Reproduce, exactly and in full, the lines from the one with "## LeetCode Solutions in Python3" through the one with "To reproduce the" in the data below; drop pictures.

----

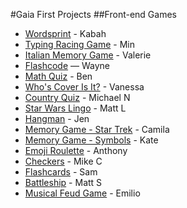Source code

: #Gaia First Projects
##Front-end Games

* [Wordsprint](https://github.com/kabah/project-1-wordsprint) - Kabah
* [Typing Racing Game](https://github.com/petenut/typing-race) - Min
* [Italian Memory Game](https://github.com/glinraen/italian-memory-game) - Valerie
* [Flashcode](https://github.com/Limelight-Management-Group/Flashcode) — Wayne
* [Math Quiz](https://github.com/byfyang/Math-Quiz-Trivia) - Ben
* [Who's Cover Is It?](https://github.com/LadyPi/project-1) - Vanessa
* [Country Quiz](https://github.com/mnorelli/project-1) - Michael N
* [Star Wars Lingo](https://github.com/mattlaguardia/star-wars-lingo) - Matt L
* [Hangman](https://github.com/jenmcphail/hangman-browser-game) - Jen
* [Memory Game - Star Trek](https://github.com/cfcrawford/project-1) - Camila
* [Memory Game - Symbols](https://github.com/mkatenelson/project1) - Kate
* [Emoji Roulette](https://github.com/anthonyschurz/project_1) - Anthony
* [Checkers](https://github.com/mcheng09/Classic-Checkers) - Mike C
* [Flashcards](https://github.com/sbrks/flashcards) - Sam
* [Battleship](https://github.com/sully1313/battleShip-Project) - Matt S
* [Musical Feud Game](https://github.com/emiliogomezlavin/project1-game) - Emilio
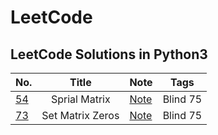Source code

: # LeetCode

## LeetCode Solutions in Python3

| No. | Title | Note | Tags|
| ------------- |:-------------:| -------------| -------------|
| [54](https://leetcode.com/problems/spiral-matrix/) | Sprial Matrix | [Note](https://www.notion.so/jeewonkoo/54-Spiral-Matrix-4ba62b60740548f2807ab92768eb4d20) | Blind 75 |
| [73](https://leetcode.com/problems/set-matrix-zeroes/) | Set Matrix Zeros | [Note](https://www.notion.so/jeewonkoo/73-Set-Matrix-Zeros-9151ff09549447a3ac13b1b149043f24) | Blind 75 |
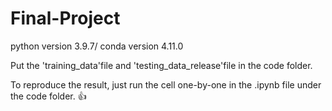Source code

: # Final-Project

 python version 3.9.7/ conda version 4.11.0

 Put the 'training_data'file and 'testing_data_release'file in the code folder.
 
 To reproduce the result, just run the cell one-by-one in the .ipynb file under the code folder. 👍
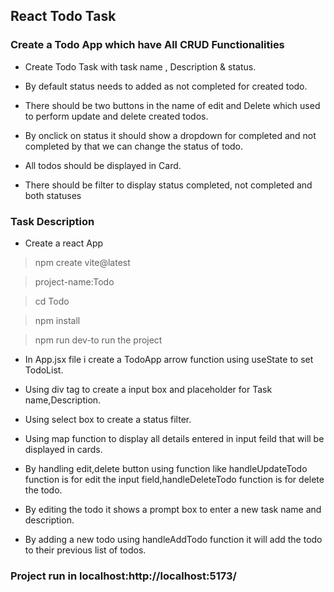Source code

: ## React Todo Task

### Create a Todo App which have All CRUD Functionalities

- Create Todo Task with task name , Description & status. 

- By default status needs to added as not completed for created todo.

- There should be two buttons in the name of edit and Delete which used to perform update and delete created todos.

- By onclick on status it should show a dropdown for completed and not completed by that we can change the status of todo.

- All todos should be displayed in Card.

- There should be filter to display status completed, not completed and both statuses

### Task Description

- Create a react App

>npm create vite@latest

>project-name:Todo

>cd Todo

>npm install

>npm run dev-to run the project

- In App.jsx file i create a TodoApp arrow function using useState to set TodoList.

- Using div tag to create a input box and placeholder for Task name,Description.

- Using select box to create a status filter.

- Using map function to display all details entered in input feild that will be displayed in cards.

- By handling edit,delete button using function like
handleUpdateTodo function is for edit the input field,handleDeleteTodo function is for delete the todo.

- By editing the todo it shows a prompt box to enter a new task name and description.

- By adding a new todo using handleAddTodo function it will add the todo to their previous list of todos.



### Project run in localhost:http://localhost:5173/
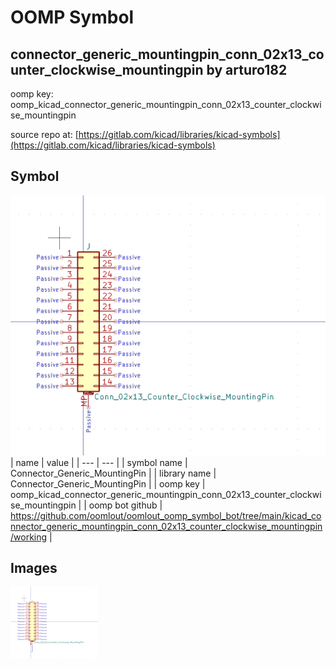 # OOMP Symbol  
## connector_generic_mountingpin_conn_02x13_counter_clockwise_mountingpin  by arturo182  
  
oomp key: oomp_kicad_connector_generic_mountingpin_conn_02x13_counter_clockwise_mountingpin  
  
source repo at: [https://gitlab.com/kicad/libraries/kicad-symbols](https://gitlab.com/kicad/libraries/kicad-symbols)  
## Symbol  
  
[![working.png](working_600.png)](working.png)  
| name | value | 
| --- | --- | 
| symbol name | Connector_Generic_MountingPin | 
| library name | Connector_Generic_MountingPin | 
| oomp key | oomp_kicad_connector_generic_mountingpin_conn_02x13_counter_clockwise_mountingpin | 
| oomp bot github | https://github.com/oomlout/oomlout_oomp_symbol_bot/tree/main/kicad_connector_generic_mountingpin_conn_02x13_counter_clockwise_mountingpin/working | 
## Images  
  
[![working.png](working_140.png)](working.png)  
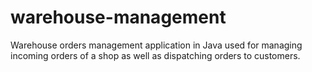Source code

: # warehouse-management
Warehouse orders management application in Java used for managing incoming orders of a shop as well as dispatching orders to customers.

----

* [EXPECTED ANSWER]
## LeetCode Solutions in Python3

| No. | Title | Note | Tags|
| ------------- |:-------------:| -------------| -------------|
| [54](https://leetcode.com/problems/spiral-matrix/) | Sprial Matrix | [Note](https://www.notion.so/jeewonkoo/54-Spiral-Matrix-4ba62b60740548f2807ab92768eb4d20) | Blind 75 |
| [73](https://leetcode.com/problems/set-matrix-zeroes/) | Set Matrix Zeros | [Note](https://www.notion.so/jeewonkoo/73-Set-Matrix-Zeros-9151ff09549447a3ac13b1b149043f24) | Blind 75 |
Source code

: # Final-Project

 python version 3.9.7/ conda version 4.11.0

 Put the 'training_data'file and 'testing_data_release'file in the code folder.
 
 To reproduce the result, just run the cell one-by-one in the .ipynb file under the code folder. 👍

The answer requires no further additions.